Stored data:
↓
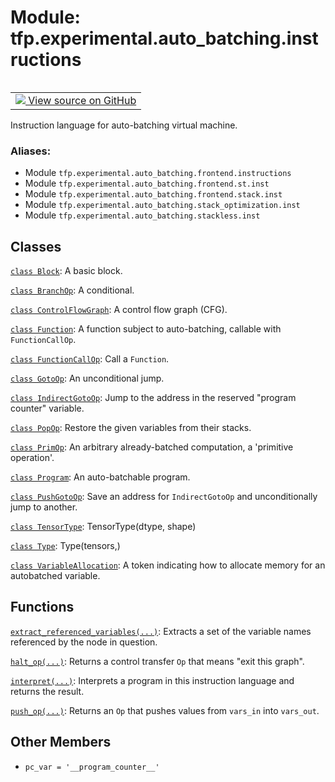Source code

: <div itemscope itemtype="http://developers.google.com/ReferenceObject">
<meta itemprop="name" content="tfp.experimental.auto_batching.instructions" />
<meta itemprop="path" content="Stable" />
<meta itemprop="property" content="pc_var"/>
</div>

# Module: tfp.experimental.auto_batching.instructions


<table class="tfo-notebook-buttons tfo-api" align="left">

<td>
  <a target="_blank" href="https://github.com/tensorflow/probability/blob/master/tensorflow_probability/python/experimental/auto_batching/instructions.py">
    <img src="https://www.tensorflow.org/images/GitHub-Mark-32px.png" />
    View source on GitHub
  </a>
</td></table>



Instruction language for auto-batching virtual machine.

### Aliases:

* Module `tfp.experimental.auto_batching.frontend.instructions`
* Module `tfp.experimental.auto_batching.frontend.st.inst`
* Module `tfp.experimental.auto_batching.frontend.stack.inst`
* Module `tfp.experimental.auto_batching.stack_optimization.inst`
* Module `tfp.experimental.auto_batching.stackless.inst`


<!-- Placeholder for "Used in" -->


## Classes

[`class Block`](../../../tfp/experimental/auto_batching/instructions/Block.md): A basic block.

[`class BranchOp`](../../../tfp/experimental/auto_batching/instructions/BranchOp.md): A conditional.

[`class ControlFlowGraph`](../../../tfp/experimental/auto_batching/instructions/ControlFlowGraph.md): A control flow graph (CFG).

[`class Function`](../../../tfp/experimental/auto_batching/instructions/Function.md): A function subject to auto-batching, callable with `FunctionCallOp`.

[`class FunctionCallOp`](../../../tfp/experimental/auto_batching/instructions/FunctionCallOp.md): Call a `Function`.

[`class GotoOp`](../../../tfp/experimental/auto_batching/instructions/GotoOp.md): An unconditional jump.

[`class IndirectGotoOp`](../../../tfp/experimental/auto_batching/instructions/IndirectGotoOp.md): Jump to the address in the reserved "program counter" variable.

[`class PopOp`](../../../tfp/experimental/auto_batching/instructions/PopOp.md): Restore the given variables from their stacks.

[`class PrimOp`](../../../tfp/experimental/auto_batching/instructions/PrimOp.md): An arbitrary already-batched computation, a 'primitive operation'.

[`class Program`](../../../tfp/experimental/auto_batching/instructions/Program.md): An auto-batchable program.

[`class PushGotoOp`](../../../tfp/experimental/auto_batching/instructions/PushGotoOp.md): Save an address for `IndirectGotoOp` and unconditionally jump to another.

[`class TensorType`](../../../tfp/experimental/auto_batching/TensorType.md): TensorType(dtype, shape)

[`class Type`](../../../tfp/experimental/auto_batching/Type.md): Type(tensors,)

[`class VariableAllocation`](../../../tfp/experimental/auto_batching/instructions/VariableAllocation.md): A token indicating how to allocate memory for an autobatched variable.

## Functions

[`extract_referenced_variables(...)`](../../../tfp/experimental/auto_batching/instructions/extract_referenced_variables.md): Extracts a set of the variable names referenced by the node in question.

[`halt_op(...)`](../../../tfp/experimental/auto_batching/instructions/halt_op.md): Returns a control transfer `Op` that means "exit this graph".

[`interpret(...)`](../../../tfp/experimental/auto_batching/instructions/interpret.md): Interprets a program in this instruction language and returns the result.

[`push_op(...)`](../../../tfp/experimental/auto_batching/instructions/push_op.md): Returns an `Op` that pushes values from `vars_in` into `vars_out`.

## Other Members

* `pc_var = '__program_counter__'` <a id="pc_var"></a>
↑
Among the records above, find the lines where the word "FunctionCallOp" appears and copy them.

__SOLUTION FOR THIS PROBLEM__:
[`class Function`](../../../tfp/experimental/auto_batching/instructions/Function.md): A function subject to auto-batching, callable with `FunctionCallOp`.
[`class FunctionCallOp`](../../../tfp/experimental/auto_batching/instructions/FunctionCallOp.md): Call a `Function`.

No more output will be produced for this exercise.